> [Description of the task] Copy each of the entries below faithfully, setting aside any pictures.

> [Entries shown]
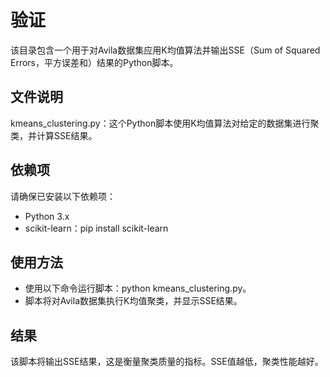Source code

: # 验证
该目录包含一个用于对Avila数据集应用K均值算法并输出SSE（Sum of Squared Errors，平方误差和）结果的Python脚本。

## 文件说明
kmeans_clustering.py：这个Python脚本使用K均值算法对给定的数据集进行聚类，并计算SSE结果。

## 依赖项
请确保已安装以下依赖项：

- Python 3.x
- scikit-learn：pip install scikit-learn

## 使用方法
- 使用以下命令运行脚本：python kmeans_clustering.py。
- 脚本将对Avila数据集执行K均值聚类，并显示SSE结果。

## 结果
该脚本将输出SSE结果，这是衡量聚类质量的指标。SSE值越低，聚类性能越好。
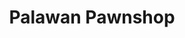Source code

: ---
title: "Palawan Pawnshop"
url: /digos-city/palawan-pawnshop-1st-crumb-street/
shop: pawnbroker
---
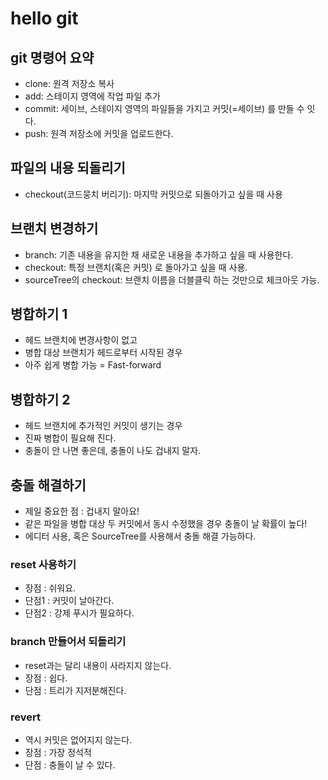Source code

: # hello git

## git 명령어 요약
- clone: 원격 저장소 복사
- add: 스테이지 영역에 작업 파일 추가
- commit: 세이브, 스테이지 영역의 파일들을 가지고 커밋(=세이브) 를 만들 수 잇다.
- push: 원격 저장소에 커밋을 업로드한다.

## 파일의 내용 되돌리기
- checkout(코드뭉치 버리기): 마지막 커밋으로 되돌아가고 싶을 때 사용

## 브랜치 변경하기
- branch: 기존 내용을 유지한 채 새로운 내용을 추가하고 싶을 때 사용한다.
- checkout: 특정 브랜치(혹은 커밋) 로 돌아가고 싶을 때 사용.
- sourceTree의 checkout: 브랜치 이름을 더블클릭 하는 것만으로 체크아웃 가능.

## 병합하기 1
- 헤드 브랜치에 변경사항이 없고
- 병합 대상 브랜치가 헤드로부터 시작된 경우
- 아주 쉽게 병합 가능 = Fast-forward

## 병합하기 2
- 헤드 브랜치에 추가적인 커밋이 생기는 경우
- 진짜 병합이 필요해 진다.
- 충돌이 안 나면 좋은데, 충돌이 나도 겁내지 말자.

## 충돌 해결하기
- 제일 중요한 점 : 겁내지 말아요!
- 같은 파일을 병합 대상 두 커밋에서 동시 수정했을 경우 충돌이 날 확률이 높다!
- 에디터 사용, 혹은 SourceTree를 사용해서 충돌 해결 가능하다.

### reset 사용하기
- 장점 : 쉬워요.
- 단점1 : 커밋이 날아간다.
- 단점2 : 강제 푸시가 필요하다.

### branch 만들어서 되돌리기
- reset과는 달리 내용이 사라지지 않는다.
- 장점 : 쉽다.
- 단점 : 트리가 지저분해진다.

### revert
- 역시 커밋은 없어지지 않는다.
- 장점 : 가장 정석적
- 단점 : 충돌이 날 수 있다.

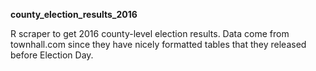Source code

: **county_election_results_2016**

R scraper to get 2016 county-level election results. Data come from townhall.com since they have nicely formatted tables that they released before Election Day.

> [Written answer]
Source code

: # 验证
该目录包含一个用于对Avila数据集应用K均值算法并输出SSE（Sum of Squared Errors，平方误差和）结果的Python脚本。

## 文件说明
kmeans_clustering.py：这个Python脚本使用K均值算法对给定的数据集进行聚类，并计算SSE结果。

## 依赖项
请确保已安装以下依赖项：

- Python 3.x
- scikit-learn：pip install scikit-learn

## 使用方法
- 使用以下命令运行脚本：python kmeans_clustering.py。
- 脚本将对Avila数据集执行K均值聚类，并显示SSE结果。

## 结果
该脚本将输出SSE结果，这是衡量聚类质量的指标。SSE值越低，聚类性能越好。
Source code

: ---
title: "Palawan Pawnshop"
url: /digos-city/palawan-pawnshop-1st-crumb-street/
shop: pawnbroker
---
Source code

: # hello git

## git 명령어 요약
- clone: 원격 저장소 복사
- add: 스테이지 영역에 작업 파일 추가
- commit: 세이브, 스테이지 영역의 파일들을 가지고 커밋(=세이브) 를 만들 수 잇다.
- push: 원격 저장소에 커밋을 업로드한다.

## 파일의 내용 되돌리기
- checkout(코드뭉치 버리기): 마지막 커밋으로 되돌아가고 싶을 때 사용

## 브랜치 변경하기
- branch: 기존 내용을 유지한 채 새로운 내용을 추가하고 싶을 때 사용한다.
- checkout: 특정 브랜치(혹은 커밋) 로 돌아가고 싶을 때 사용.
- sourceTree의 checkout: 브랜치 이름을 더블클릭 하는 것만으로 체크아웃 가능.

## 병합하기 1
- 헤드 브랜치에 변경사항이 없고
- 병합 대상 브랜치가 헤드로부터 시작된 경우
- 아주 쉽게 병합 가능 = Fast-forward

## 병합하기 2
- 헤드 브랜치에 추가적인 커밋이 생기는 경우
- 진짜 병합이 필요해 진다.
- 충돌이 안 나면 좋은데, 충돌이 나도 겁내지 말자.

## 충돌 해결하기
- 제일 중요한 점 : 겁내지 말아요!
- 같은 파일을 병합 대상 두 커밋에서 동시 수정했을 경우 충돌이 날 확률이 높다!
- 에디터 사용, 혹은 SourceTree를 사용해서 충돌 해결 가능하다.

### reset 사용하기
- 장점 : 쉬워요.
- 단점1 : 커밋이 날아간다.
- 단점2 : 강제 푸시가 필요하다.

### branch 만들어서 되돌리기
- reset과는 달리 내용이 사라지지 않는다.
- 장점 : 쉽다.
- 단점 : 트리가 지저분해진다.

### revert
- 역시 커밋은 없어지지 않는다.
- 장점 : 가장 정석적
- 단점 : 충돌이 날 수 있다.

Source code

: **county_election_results_2016**

R scraper to get 2016 county-level election results. Data come from townhall.com since they have nicely formatted tables that they released before Election Day.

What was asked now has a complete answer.